Probablemente en la España de los albores del siglo XXI sea imposible un golpe militar salvaje al estilo del que se planteó un 23 de febrero de hoy hace 25 años. Pero la posibilidad de repetir su variante política, entendida como "enderezamiento" de una democracia supuestamente puesta en crisis por la acción de un gobierno no derechista, es absolutamente real.

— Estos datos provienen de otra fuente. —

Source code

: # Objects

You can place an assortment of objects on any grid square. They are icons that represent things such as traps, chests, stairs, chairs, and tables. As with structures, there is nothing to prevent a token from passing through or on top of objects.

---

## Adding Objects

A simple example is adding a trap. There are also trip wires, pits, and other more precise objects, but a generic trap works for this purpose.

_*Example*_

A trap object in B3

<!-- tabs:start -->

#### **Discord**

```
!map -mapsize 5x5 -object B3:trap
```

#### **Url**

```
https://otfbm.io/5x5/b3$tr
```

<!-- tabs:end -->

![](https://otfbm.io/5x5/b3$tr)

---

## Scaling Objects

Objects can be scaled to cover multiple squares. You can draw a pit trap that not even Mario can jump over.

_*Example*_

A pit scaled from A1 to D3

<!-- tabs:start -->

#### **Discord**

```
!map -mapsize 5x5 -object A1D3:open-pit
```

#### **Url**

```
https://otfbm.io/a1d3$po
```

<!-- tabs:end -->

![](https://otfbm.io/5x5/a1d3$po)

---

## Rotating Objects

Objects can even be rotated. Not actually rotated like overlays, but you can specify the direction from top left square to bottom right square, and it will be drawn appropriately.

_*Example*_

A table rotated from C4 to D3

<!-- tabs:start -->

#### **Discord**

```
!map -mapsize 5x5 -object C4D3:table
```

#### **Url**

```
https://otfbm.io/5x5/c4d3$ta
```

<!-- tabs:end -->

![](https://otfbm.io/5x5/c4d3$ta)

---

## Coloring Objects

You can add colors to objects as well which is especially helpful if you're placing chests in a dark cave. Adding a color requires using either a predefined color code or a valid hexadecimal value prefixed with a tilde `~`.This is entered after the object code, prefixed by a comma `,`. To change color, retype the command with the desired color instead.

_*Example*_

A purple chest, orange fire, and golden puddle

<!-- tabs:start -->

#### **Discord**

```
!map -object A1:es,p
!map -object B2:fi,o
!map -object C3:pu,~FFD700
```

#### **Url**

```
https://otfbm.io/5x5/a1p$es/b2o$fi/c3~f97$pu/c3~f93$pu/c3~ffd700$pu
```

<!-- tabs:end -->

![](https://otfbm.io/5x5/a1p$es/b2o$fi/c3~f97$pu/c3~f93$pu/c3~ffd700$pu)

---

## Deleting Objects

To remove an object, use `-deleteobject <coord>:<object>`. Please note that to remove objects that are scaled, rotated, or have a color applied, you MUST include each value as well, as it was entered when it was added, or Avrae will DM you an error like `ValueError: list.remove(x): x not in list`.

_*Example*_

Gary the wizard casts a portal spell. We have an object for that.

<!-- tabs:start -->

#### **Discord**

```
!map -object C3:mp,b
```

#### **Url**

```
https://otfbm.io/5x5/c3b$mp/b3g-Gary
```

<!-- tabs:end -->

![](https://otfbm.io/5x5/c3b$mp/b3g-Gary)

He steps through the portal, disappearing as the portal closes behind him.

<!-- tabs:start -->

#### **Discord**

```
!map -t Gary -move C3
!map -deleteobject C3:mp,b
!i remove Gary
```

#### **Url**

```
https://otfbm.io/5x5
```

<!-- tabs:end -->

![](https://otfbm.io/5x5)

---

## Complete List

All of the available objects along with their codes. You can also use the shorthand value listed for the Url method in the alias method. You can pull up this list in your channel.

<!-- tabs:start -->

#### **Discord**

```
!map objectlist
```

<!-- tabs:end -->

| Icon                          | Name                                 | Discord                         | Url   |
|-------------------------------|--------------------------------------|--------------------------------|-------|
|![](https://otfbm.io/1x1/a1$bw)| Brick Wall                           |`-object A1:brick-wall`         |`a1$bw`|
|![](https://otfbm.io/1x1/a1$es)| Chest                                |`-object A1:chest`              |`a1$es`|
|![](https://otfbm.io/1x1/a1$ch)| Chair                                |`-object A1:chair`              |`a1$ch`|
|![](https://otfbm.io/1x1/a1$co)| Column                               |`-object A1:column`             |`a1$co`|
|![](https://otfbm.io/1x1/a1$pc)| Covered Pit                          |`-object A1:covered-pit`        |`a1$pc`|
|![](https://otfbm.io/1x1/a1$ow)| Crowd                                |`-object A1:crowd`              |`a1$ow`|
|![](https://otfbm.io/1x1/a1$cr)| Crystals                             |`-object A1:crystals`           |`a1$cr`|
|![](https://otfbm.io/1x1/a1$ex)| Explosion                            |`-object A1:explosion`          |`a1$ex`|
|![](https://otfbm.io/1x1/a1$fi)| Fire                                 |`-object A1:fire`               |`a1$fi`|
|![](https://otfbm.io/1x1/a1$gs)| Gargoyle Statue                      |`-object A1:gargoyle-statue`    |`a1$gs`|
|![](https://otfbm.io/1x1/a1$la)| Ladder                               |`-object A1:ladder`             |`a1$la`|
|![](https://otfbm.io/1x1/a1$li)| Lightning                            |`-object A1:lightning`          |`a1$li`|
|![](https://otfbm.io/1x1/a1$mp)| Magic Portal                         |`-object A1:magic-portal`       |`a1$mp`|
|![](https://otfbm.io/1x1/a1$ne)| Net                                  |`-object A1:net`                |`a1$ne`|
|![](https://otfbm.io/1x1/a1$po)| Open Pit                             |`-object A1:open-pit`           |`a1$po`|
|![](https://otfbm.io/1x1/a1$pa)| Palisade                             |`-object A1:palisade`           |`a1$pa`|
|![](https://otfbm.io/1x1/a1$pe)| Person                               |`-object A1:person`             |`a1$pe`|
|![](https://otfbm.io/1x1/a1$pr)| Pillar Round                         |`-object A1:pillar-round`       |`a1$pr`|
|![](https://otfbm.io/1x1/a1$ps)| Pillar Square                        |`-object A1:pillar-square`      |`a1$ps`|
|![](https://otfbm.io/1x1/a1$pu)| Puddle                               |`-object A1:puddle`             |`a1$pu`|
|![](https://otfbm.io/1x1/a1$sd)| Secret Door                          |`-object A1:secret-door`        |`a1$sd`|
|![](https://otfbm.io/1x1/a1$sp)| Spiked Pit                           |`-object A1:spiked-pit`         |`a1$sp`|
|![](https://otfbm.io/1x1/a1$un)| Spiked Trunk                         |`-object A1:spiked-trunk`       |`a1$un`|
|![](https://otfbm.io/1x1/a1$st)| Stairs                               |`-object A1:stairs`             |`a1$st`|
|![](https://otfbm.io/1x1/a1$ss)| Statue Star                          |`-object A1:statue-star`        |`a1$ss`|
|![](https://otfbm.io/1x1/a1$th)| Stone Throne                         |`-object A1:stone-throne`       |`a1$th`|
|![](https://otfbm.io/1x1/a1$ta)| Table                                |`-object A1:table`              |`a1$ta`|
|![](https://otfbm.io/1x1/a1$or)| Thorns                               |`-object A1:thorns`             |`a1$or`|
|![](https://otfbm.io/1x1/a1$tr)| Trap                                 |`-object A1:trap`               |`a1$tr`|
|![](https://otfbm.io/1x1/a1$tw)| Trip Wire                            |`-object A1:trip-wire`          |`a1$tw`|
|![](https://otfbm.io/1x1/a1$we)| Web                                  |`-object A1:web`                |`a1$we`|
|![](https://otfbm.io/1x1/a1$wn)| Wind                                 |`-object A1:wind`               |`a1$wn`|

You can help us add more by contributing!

A falta de tanques y cañones, los neogolpistas manejan hoy armamento más sofisticado y probablemente más eficaz: divisiones mediáticas completas, el aparato de la Iglesia católica española, las patronales y el gran capital financiero…y desde luego sectores militares irreductibles, como recientemente hemos tenido ocasión de comprobar tras el mitin golpista del destituido jefe del Ejército de Tierra, teniente general Mena.

 

Así pues, el 23-F no está tan lejano com para que nos dessembaacemos alegremente de su memroia sin riesgo. Quien olvida, baja la guardia.